2. – La supré­ma­tie du par­ti sur le syn­di­cat prend un aspect plus direct : alors qu’elle se fai­sait avant par l’intermédiaire des frac­tions com­mu­nistes, la direc­tion du par­ti devient une « direc­tion concrète » : 

« Les orga­ni­sa­tions du par­ti doivent amé­lio­rer et ren­for­cer la direc­tion concrète de l’activité des orga­ni­sa­tions syn­di­cales en péné­trant jusque dans l’essence même de l’activité des syn­di­cats, en aidant ceux-ci à cor­ri­ger leurs défauts et leurs erreurs. » (16e congrès du Parti). 

En 1949, les sta­tuts des syn­di­cats seront modifiés : 

«…les syn­di­cats sovié­tiques exercent toute leur acti­vi­té sous la direc­tion du par­ti com­mu­niste, force orga­ni­sa­trice et diri­geante de la socié­té soviétique. » 

Cette évo­lu­tion ne consti­tue pas un chan­ge­ment qua­li­ta­tif dans le rôle des syn­di­cats, mais seule­ment une dif­fé­rence de degré. Les modi­fi­ca­tions sta­tu­taires ne font qu’entériner un état de fait exis­tant depuis long­temps. L’idée de « direc­tion concrète », d’intervention directe de l’État dans l’activité syn­di­cale, ne peut être oppo­sée au sys­tème d’intervention « indi­recte » par l’intermédiaire des « frac­tions », puisque l’activité des syn­di­cats a tou­jours été défi­nie au préa­lable par le Par­ti. Ce ne sont que deux expres­sions recou­vrant la même réalité. 

3. – La mise en œuvre du pre­mier plan quin­quen­nal en 1929 a mis au pre­mier plan le rôle des syn­di­cats comme sti­mu­la­teurs de la pro­duc­tion, et en même temps trans­for­mé le sens de la défense des inté­rêts des travailleurs. 

Les inté­rêts des tra­vailleurs sont assi­mi­lés aux inté­rêts de l’État et de la pro­duc­tion éco­no­mique : ce qui est bon pour ces der­niers est bon pour les pre­miers. Le syn­di­cat se bor­ne­ra à veiller à ce que les dis­po­si­tions prises par l’appareil de l’État soient appli­quées, un point c’est tout. 

La période sta­li­nienne n’a vu qu’une accen­tua­tion de tous les prin­cipes défi­nis dès 1917 par le par­ti bol­che­vik. Il y a conti­nui­té entre ces deux périodes, qui se carac­té­risent par le sou­tien appor­té par les syn­di­cats à la pro­duc­tion, la direc­tion du par­ti sur les syn­di­cats, et le rôle limi­té de la défense des travailleurs. 
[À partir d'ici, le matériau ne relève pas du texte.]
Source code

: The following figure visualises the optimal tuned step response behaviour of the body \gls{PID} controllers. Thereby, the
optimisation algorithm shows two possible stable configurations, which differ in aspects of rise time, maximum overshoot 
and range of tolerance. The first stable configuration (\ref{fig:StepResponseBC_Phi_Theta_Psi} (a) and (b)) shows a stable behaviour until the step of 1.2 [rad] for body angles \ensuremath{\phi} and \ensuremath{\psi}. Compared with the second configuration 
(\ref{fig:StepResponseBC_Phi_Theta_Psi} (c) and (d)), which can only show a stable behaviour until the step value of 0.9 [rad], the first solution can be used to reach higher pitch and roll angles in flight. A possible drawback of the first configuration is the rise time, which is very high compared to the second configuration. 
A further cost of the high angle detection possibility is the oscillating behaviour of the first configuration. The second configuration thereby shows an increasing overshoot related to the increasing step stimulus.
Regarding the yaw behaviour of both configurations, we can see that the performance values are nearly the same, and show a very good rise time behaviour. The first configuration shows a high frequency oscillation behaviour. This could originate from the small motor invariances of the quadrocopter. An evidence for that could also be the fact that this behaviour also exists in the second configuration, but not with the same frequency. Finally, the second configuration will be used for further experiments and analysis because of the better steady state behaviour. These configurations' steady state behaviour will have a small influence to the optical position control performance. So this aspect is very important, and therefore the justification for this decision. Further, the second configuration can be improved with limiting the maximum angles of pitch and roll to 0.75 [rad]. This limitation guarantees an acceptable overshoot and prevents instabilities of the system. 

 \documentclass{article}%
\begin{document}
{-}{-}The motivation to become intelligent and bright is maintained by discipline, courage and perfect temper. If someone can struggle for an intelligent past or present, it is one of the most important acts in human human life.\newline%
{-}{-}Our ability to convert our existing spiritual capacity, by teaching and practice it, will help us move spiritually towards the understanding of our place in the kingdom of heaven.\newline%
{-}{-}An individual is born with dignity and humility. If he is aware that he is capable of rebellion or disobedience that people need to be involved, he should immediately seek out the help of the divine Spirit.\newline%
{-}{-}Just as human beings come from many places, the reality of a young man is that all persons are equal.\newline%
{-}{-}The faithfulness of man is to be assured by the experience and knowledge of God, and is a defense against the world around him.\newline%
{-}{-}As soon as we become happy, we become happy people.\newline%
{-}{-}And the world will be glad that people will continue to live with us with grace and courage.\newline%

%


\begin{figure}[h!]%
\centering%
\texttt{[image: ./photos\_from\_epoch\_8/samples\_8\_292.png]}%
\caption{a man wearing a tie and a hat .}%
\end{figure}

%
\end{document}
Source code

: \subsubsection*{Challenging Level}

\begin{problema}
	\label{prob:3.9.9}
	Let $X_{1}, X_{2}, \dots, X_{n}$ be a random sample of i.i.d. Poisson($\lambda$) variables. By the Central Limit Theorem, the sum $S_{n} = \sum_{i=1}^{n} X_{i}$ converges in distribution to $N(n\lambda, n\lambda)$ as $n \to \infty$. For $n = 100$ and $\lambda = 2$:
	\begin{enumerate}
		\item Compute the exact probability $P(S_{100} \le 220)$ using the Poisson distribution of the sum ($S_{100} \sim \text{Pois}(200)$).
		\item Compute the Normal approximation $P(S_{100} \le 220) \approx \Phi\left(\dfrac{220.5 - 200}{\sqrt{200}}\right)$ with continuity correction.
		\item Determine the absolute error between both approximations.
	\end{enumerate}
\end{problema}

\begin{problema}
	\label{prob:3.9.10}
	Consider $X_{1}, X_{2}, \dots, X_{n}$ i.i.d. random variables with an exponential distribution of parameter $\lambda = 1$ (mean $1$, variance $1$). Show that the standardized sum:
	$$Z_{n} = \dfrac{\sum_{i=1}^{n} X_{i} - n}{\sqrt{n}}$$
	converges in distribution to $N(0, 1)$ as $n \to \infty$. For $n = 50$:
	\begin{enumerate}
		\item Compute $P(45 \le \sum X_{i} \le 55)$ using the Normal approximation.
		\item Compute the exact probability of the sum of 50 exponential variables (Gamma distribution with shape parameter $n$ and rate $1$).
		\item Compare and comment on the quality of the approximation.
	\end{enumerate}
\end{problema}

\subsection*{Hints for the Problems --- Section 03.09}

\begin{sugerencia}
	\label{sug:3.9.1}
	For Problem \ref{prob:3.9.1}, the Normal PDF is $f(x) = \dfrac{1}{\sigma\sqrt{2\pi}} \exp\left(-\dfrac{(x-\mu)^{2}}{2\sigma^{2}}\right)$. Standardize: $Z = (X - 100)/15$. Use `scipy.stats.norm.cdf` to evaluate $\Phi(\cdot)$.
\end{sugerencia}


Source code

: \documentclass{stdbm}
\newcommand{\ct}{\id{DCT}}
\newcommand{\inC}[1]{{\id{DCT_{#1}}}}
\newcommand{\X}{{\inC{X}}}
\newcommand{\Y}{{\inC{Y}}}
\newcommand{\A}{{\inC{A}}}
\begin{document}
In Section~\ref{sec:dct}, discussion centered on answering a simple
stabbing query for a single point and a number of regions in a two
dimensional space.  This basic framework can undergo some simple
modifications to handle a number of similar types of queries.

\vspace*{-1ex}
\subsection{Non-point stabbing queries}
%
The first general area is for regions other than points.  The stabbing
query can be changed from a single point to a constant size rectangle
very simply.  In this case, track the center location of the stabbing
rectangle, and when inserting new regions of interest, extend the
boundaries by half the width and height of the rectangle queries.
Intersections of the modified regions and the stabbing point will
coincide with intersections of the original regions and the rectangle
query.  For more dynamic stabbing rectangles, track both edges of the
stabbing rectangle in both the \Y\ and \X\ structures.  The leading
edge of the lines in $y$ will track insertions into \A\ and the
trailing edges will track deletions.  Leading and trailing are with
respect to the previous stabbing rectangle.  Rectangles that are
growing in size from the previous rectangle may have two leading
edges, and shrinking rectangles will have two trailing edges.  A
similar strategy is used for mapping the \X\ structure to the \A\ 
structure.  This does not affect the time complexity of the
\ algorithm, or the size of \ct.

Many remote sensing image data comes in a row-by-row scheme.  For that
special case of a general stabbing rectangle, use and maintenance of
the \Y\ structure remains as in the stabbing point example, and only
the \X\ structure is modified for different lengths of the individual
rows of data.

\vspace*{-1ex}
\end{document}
Cet expo­sé de l’évolution de la pra­tique syn­di­cale en URSS de la période bol­che­vik à l’ère de Sta­line est mal­heu­reu­se­ment trop suc­cinct. Néan­moins, il inci­te­ra peut-être nos lec­teurs à appro­fon­dir la ques­tion et à se faire eux-mêmes une idée. 

Il nous res­te­ra à étu­dier la pra­tique du syn­di­ca­lisme contem­po­rain en URSS et à ana­ly­ser les bases idéo­lo­giques et his­to­riques de la concep­tion du syn­di­ca­lisme, com­mune aux néo-bol­che­viks et aux néo-sta­li­niens d’aujourd’hui.